* _Work required_
Determine how many lines in the entries below hold "course". Respond with that number only.

————————

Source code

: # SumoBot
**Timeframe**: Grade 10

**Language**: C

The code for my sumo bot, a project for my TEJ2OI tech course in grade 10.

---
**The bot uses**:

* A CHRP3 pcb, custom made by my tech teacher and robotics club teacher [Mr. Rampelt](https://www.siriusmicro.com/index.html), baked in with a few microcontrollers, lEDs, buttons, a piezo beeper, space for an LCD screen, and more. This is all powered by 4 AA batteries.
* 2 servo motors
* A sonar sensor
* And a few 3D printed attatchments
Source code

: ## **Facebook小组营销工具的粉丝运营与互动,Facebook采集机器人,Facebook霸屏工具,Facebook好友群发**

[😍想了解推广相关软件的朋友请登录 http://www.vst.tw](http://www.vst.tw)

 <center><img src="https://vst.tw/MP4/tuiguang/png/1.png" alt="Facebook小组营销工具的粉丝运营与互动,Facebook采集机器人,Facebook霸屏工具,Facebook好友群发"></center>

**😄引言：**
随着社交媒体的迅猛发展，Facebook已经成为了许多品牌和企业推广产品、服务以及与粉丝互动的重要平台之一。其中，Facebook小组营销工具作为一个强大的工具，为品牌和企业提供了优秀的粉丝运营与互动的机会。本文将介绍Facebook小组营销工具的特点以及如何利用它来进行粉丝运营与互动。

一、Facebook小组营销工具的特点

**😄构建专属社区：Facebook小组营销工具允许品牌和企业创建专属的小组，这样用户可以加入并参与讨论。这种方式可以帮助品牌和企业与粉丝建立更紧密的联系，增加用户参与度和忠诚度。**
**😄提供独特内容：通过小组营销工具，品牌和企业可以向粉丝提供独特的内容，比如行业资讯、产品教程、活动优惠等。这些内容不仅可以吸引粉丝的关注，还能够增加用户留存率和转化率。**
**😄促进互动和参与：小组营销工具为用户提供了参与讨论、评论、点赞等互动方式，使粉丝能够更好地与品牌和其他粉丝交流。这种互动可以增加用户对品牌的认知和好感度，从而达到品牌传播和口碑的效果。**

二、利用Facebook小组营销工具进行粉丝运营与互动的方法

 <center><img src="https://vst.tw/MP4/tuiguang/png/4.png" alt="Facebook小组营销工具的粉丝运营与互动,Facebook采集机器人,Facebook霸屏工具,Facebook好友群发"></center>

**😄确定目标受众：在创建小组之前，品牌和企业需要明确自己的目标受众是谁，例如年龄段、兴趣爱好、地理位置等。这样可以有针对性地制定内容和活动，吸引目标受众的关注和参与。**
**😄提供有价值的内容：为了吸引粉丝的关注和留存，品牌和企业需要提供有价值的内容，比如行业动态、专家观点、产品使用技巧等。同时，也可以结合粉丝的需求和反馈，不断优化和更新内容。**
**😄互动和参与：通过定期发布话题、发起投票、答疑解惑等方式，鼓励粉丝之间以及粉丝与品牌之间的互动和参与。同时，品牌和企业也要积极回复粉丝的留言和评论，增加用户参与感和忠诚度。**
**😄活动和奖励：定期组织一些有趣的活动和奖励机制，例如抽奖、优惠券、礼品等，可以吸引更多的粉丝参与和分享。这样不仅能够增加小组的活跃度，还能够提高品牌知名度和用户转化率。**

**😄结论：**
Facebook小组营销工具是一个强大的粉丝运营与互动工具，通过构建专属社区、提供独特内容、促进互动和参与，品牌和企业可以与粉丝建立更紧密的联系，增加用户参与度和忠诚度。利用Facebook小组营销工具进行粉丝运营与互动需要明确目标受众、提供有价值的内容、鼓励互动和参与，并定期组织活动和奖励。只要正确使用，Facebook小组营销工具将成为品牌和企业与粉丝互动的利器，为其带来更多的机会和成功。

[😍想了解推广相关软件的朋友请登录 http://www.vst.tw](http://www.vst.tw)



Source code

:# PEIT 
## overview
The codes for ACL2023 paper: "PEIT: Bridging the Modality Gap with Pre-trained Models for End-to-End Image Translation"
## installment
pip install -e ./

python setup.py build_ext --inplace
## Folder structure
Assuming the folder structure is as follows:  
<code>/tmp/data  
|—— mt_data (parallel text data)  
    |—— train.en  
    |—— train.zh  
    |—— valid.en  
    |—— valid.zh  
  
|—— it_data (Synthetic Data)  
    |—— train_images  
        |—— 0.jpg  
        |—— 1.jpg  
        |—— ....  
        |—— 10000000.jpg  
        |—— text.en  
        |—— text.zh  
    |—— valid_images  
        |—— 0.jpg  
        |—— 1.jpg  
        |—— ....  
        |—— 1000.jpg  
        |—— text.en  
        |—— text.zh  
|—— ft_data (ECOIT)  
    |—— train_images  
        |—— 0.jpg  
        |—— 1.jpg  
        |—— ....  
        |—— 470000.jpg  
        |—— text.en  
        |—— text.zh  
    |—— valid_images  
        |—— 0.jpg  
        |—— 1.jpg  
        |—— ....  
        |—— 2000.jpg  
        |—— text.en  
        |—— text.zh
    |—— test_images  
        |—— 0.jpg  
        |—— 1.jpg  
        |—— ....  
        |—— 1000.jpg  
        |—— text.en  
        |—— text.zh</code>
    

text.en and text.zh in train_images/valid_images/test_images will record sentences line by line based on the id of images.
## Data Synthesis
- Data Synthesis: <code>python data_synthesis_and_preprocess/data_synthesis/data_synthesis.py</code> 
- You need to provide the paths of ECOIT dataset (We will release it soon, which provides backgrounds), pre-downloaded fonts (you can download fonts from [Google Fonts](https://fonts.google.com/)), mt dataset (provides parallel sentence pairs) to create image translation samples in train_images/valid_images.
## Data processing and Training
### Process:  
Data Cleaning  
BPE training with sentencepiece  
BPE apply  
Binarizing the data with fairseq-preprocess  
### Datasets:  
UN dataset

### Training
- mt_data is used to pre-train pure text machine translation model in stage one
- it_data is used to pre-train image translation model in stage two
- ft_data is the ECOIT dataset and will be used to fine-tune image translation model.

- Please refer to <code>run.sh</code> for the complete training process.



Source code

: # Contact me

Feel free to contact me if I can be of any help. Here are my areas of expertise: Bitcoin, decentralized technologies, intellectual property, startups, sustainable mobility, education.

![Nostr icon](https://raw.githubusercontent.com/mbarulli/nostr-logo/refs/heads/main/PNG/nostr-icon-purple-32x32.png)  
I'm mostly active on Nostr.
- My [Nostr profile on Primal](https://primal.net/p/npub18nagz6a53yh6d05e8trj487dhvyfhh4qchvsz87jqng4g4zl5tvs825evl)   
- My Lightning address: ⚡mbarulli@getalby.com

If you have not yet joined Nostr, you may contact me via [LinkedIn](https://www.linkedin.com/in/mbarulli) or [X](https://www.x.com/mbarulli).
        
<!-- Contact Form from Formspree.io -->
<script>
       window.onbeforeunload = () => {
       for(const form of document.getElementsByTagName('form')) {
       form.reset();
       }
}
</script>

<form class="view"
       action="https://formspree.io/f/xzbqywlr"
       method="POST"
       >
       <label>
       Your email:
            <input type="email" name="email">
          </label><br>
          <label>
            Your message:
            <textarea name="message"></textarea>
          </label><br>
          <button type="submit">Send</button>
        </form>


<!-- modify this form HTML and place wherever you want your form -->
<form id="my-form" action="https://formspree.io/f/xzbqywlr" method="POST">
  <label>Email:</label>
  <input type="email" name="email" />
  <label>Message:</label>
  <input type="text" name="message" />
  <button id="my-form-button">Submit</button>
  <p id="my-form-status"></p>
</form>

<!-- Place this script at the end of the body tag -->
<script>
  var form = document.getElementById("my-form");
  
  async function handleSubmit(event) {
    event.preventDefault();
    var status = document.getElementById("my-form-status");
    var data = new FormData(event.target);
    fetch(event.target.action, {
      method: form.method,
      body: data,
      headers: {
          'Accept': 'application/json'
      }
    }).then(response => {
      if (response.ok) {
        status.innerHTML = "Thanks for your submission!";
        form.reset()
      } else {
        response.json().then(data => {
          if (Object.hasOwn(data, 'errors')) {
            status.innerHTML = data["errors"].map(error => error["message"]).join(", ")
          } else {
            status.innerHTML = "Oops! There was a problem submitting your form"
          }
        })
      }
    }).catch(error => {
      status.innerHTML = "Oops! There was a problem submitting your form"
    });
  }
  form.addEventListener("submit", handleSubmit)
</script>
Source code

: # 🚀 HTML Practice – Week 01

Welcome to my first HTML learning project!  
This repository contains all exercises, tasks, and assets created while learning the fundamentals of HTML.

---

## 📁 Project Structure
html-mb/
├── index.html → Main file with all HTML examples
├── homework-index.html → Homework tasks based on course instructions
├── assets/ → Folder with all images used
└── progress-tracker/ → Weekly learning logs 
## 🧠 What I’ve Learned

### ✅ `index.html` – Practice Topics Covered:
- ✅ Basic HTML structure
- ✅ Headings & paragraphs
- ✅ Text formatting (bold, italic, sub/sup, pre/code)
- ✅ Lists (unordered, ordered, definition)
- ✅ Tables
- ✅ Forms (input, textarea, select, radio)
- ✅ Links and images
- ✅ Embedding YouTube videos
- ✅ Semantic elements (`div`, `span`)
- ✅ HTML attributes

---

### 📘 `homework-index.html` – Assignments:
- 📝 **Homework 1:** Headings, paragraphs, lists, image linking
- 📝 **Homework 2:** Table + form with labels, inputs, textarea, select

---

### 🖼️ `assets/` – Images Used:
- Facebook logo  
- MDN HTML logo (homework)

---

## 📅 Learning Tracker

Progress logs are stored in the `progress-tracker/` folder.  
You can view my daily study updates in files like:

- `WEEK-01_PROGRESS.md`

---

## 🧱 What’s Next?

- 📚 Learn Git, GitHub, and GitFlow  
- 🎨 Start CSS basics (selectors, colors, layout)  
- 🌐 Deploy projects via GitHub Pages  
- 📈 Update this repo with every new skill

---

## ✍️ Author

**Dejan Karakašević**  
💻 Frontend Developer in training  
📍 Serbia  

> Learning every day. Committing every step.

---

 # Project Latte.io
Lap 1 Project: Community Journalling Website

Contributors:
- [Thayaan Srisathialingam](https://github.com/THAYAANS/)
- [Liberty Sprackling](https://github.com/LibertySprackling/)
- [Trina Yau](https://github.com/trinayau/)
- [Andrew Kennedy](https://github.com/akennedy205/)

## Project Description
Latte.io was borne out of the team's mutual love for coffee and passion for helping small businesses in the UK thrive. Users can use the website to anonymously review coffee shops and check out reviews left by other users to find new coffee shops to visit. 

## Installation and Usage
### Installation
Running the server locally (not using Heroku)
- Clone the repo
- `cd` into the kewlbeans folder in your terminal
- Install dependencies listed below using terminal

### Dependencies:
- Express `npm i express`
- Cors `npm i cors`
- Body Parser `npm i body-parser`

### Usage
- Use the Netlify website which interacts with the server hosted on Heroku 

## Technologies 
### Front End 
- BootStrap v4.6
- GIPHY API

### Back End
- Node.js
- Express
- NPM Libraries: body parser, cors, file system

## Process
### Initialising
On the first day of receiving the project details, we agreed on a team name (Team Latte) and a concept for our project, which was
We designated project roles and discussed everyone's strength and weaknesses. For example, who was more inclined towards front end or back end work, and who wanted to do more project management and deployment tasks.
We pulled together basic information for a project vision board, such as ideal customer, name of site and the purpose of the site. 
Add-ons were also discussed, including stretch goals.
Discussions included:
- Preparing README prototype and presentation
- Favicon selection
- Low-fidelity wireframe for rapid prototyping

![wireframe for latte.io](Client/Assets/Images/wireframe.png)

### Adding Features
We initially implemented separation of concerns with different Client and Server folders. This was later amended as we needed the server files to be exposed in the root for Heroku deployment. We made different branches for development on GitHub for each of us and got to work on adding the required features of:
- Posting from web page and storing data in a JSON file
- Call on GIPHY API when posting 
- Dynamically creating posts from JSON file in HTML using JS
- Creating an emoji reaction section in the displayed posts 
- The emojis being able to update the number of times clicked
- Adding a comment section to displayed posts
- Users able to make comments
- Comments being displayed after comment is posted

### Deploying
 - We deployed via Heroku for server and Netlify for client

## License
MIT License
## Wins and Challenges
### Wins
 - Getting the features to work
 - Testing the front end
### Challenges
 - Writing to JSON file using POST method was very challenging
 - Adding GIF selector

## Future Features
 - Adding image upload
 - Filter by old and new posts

————————

* _Task response_
2